= Betty Can Jump =

Betty Can Jump was a group-devised feminist theatre performance that was first performed in January 1972 at the Pram Factory in Melbourne, Australia.

==Background and premise==
The name is derived from John and Betty, a Victorian Department of Education children's reader from 1951, where the male/female protagonists were stereotypes, playing with truck and dog and pram and cat, respectively.

The play satirised ocker characters.

==Creators and cast==
Participants in the performance included Claire Dobbin, Helen Garner, Evelyn Krape, Jude Kuring, Yvonne Marini, and Kerry Dwyer. It was directed by Dwyer, Sarah de Jong composed the music, and Mick Allan was responsible for stage design.

==Performances==
Betty Can Jump was rehearsed at the Australian Performing Group's Pram Factory, then located in Carlton, Victoria.

It was first performed on 26 January 1971 and ran until 5 March 1972.

==Impact==
Betty Can Jump led to the formation of the Women's Theatre Group in Melbourne in 1974. The group's performances included Out of the Frying Pan (1974), Sister's Delight Festival (1974), She'll be Right Mate (1976), and Edges (1977).

Betty Can Jump had a significant impact on the development of feminist theatre and thought through the 1970s.

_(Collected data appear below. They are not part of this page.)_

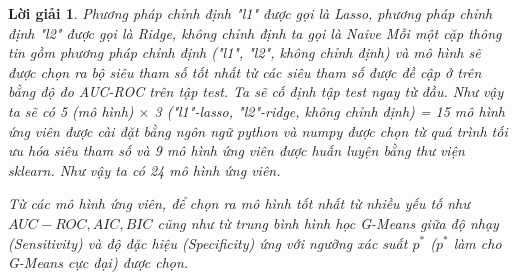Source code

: \documentclass[14pt, a4paper]{article}
\theoremstyle{sltheorem}
\theoremstyle{soltheorem}
\newtheorem*{loigiai}{Lời giải}
\begin{document}
\begin{loigiai}
    Phương pháp chỉnh định "l1" được gọi là Lasso, phương pháp chỉnh định "l2" được gọi là Ridge, không chỉnh định ta gọi là Naive
    Mỗi một cặp thông tin gồm phương pháp chỉnh định ("l1", "l2", không chỉnh định) và mô hình sẽ được chọn ra bộ siêu tham số tốt nhất từ các siêu tham số được đề cập ở trên bằng độ đo AUC-ROC trên tập test.
    Ta sẽ cố định tập test ngay từ đầu.
    Như vậy ta sẽ có 5 (mô hình) $\times$ 3 ("l1"-lasso, "l2"-ridge, không chỉnh định) = 15 mô hình ứng viên được cài đặt bằng ngôn ngữ python và numpy được chọn từ quá trình tối ưu hóa siêu tham số và 9 mô hình ứng viên được huấn luyện bằng thư viện sklearn.
    Như vậy ta có 24 mô hình ứng viên.

    Từ các mô hình ứng viên, để chọn ra mô hình tốt nhất từ nhiều yếu tố như $AUC-ROC, AIC, BIC$ cũng như từ trung bình hình học G-Means giữa độ nhạy (Sensitivity) và độ đặc hiệu (Specificity) ứng với ngưỡng xác suất $p^*$ ($p^*$ làm cho G-Means cực đại) được chọn.


\end{loigiai}
\end{document}
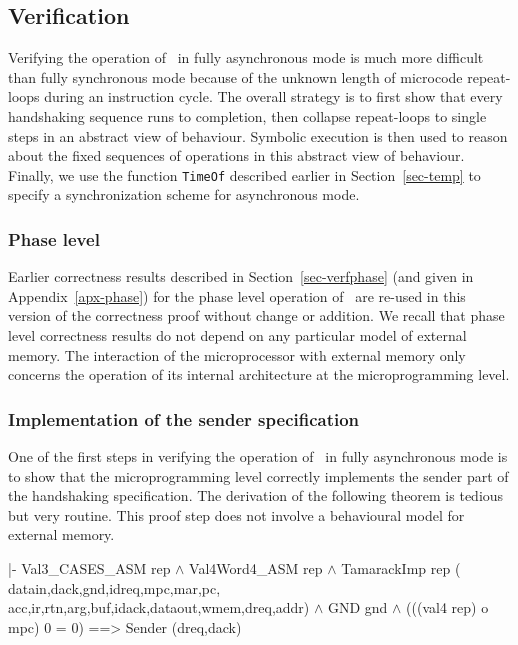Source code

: \subsection{Verification}

Verifying the operation of \Tamarack\ in fully asynchronous mode
is much more difficult than fully synchronous mode because of
the unknown length of microcode repeat-loops during
an instruction cycle.
The overall strategy is to first show that every handshaking sequence
runs to completion,
then collapse repeat-loops to single steps in an abstract view
of behaviour.
Symbolic execution is then used to reason about the fixed sequences
of operations in this abstract view of behaviour.
Finally, we use the function \verb"TimeOf" described earlier
in Section~\ref{sec-temp} to specify a synchronization scheme
for asynchronous mode.

\subsubsection{Phase level}

Earlier correctness results described in Section~\ref{sec-verfphase}
(and given in Appendix~\ref{apx-phase})
for the phase level operation of \Tamarack\
are re-used in this version of the correctness proof without
change or addition.
We recall that phase level correctness results do not depend
on any particular model of external memory.
The interaction of the microprocessor with external memory
only concerns the operation of its internal architecture at
the microprogramming level.

\subsubsection{Implementation of the sender specification}

One of the first steps in verifying the operation of \Tamarack\
in fully asynchronous mode is to show that the microprogramming
level correctly implements the sender part of the handshaking specification.
The derivation of the following theorem is tedious but
very routine.
This proof step does not involve a behavioural model for external memory.

\begintt
|- Val3_CASES_ASM rep \(\wedge\)
   Val4Word4_ASM rep \(\wedge\)
   TamarackImp rep (
     datain,dack,gnd,idreq,mpc,mar,pc,
     acc,ir,rtn,arg,buf,idack,dataout,wmem,dreq,addr) \(\wedge\)
   GND gnd \(\wedge\)
   (((val4 rep) o mpc) 0 = 0)
    ==>
   Sender (dreq,dack)
\endtt

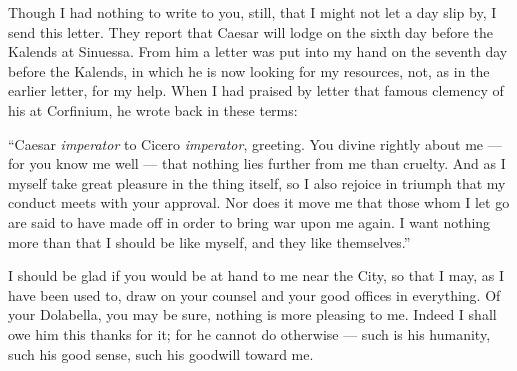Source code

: 

 Though I had nothing to write to you, still, that I might not let a day slip by, I send this letter. They report that Caesar will lodge on the sixth day before the Kalends at Sinuessa. From him a letter was put into my hand on the seventh day before the Kalends, in which he is now looking for my resources, not, as in the earlier letter, for my help. When I had praised by letter that famous clemency of his at Corfinium, he wrote back in these terms:

 ``Caesar \textit{imperator} to Cicero \textit{imperator}, greeting. You divine rightly about me --- for you know me well --- that nothing lies further from me than cruelty. And as I myself take great pleasure in the thing itself, so I also rejoice in triumph that my conduct meets with your approval. Nor does it move me that those whom I let go are said to have made off in order to bring war upon me again. I want nothing more than that I should be like myself, and they like themselves.''

 I should be glad if you would be at hand to me near the City, so that I may, as I have been used to, draw on your counsel and your good offices in everything. Of your Dolabella, you may be sure, nothing is more pleasing to me. Indeed I shall owe him this thanks for it; for he cannot do otherwise --- such is his humanity, such his good sense, such his goodwill toward me.
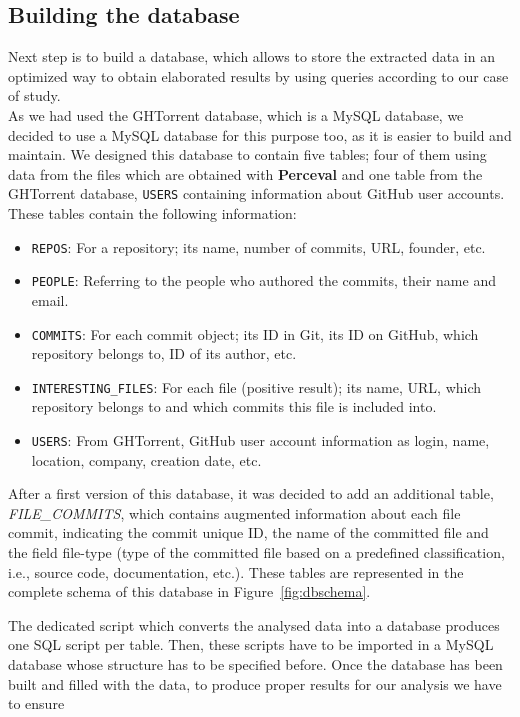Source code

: \documentclass[a4paper, 12pt]{book}
\begin{document}
\subsection{Building the database}
\label{ssec:build-database}
Next step is to build a database, which allows to store the extracted data in an optimized way to
obtain elaborated results by using queries according to our case of study.\\
As we had used the GHTorrent database, which is a MySQL database, we decided to use a MySQL database
for this purpose too, as it is easier to build and maintain.
We designed this database to contain five tables; four of them using data from the files which are obtained with
\textbf{Perceval} and one table from the GHTorrent database, \texttt{USERS} containing information about GitHub user accounts.
These tables contain the following information:
\begin{itemize}
  \item \texttt{REPOS}: For a repository; its name, number of commits, URL, founder, etc.
  \item \texttt{PEOPLE}: Referring to the people who authored the commits, their name and email.
  \item \texttt{COMMITS}: For each commit object; its ID in Git, its ID on GitHub, which repository belongs to, ID of its author, etc.
  \item \texttt{INTERESTING\_FILES}: For each file (positive result); its name, URL, which repository belongs to and which commits this file is included into.
  \item \texttt{USERS}: From GHTorrent, GitHub user account information as login, name, location, company, creation date, etc.
\end{itemize}
After a first version of this database, it was decided to add an additional table, \textit{FILE\_COMMITS},
which contains augmented information about each file commit, indicating the commit unique ID, the name of the committed file and the field
file-type (type of the committed file based on a predefined classification, i.e., source code, documentation, etc.).
These tables are represented in the complete schema of this database in Figure~\ref{fig:dbschema}.\par
The dedicated script which converts the analysed data into a database produces one SQL script per table. Then, these
scripts have to be imported in a MySQL database whose structure has to be specified before.
Once the database has been built and filled with the data, to produce proper results for our analysis we have to ensure
\end{document}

The performance was created partly as a reaction to working in the male-dominated APG, and had a very positive response. It also inspired many performers, writers, directors and others around the country, such as the Adelaide Women's Theatre Group and the Fool's Gallery in Canberra, as well as the acrobatic group Circus Oz (which spawned Wimmins Circus in 1979).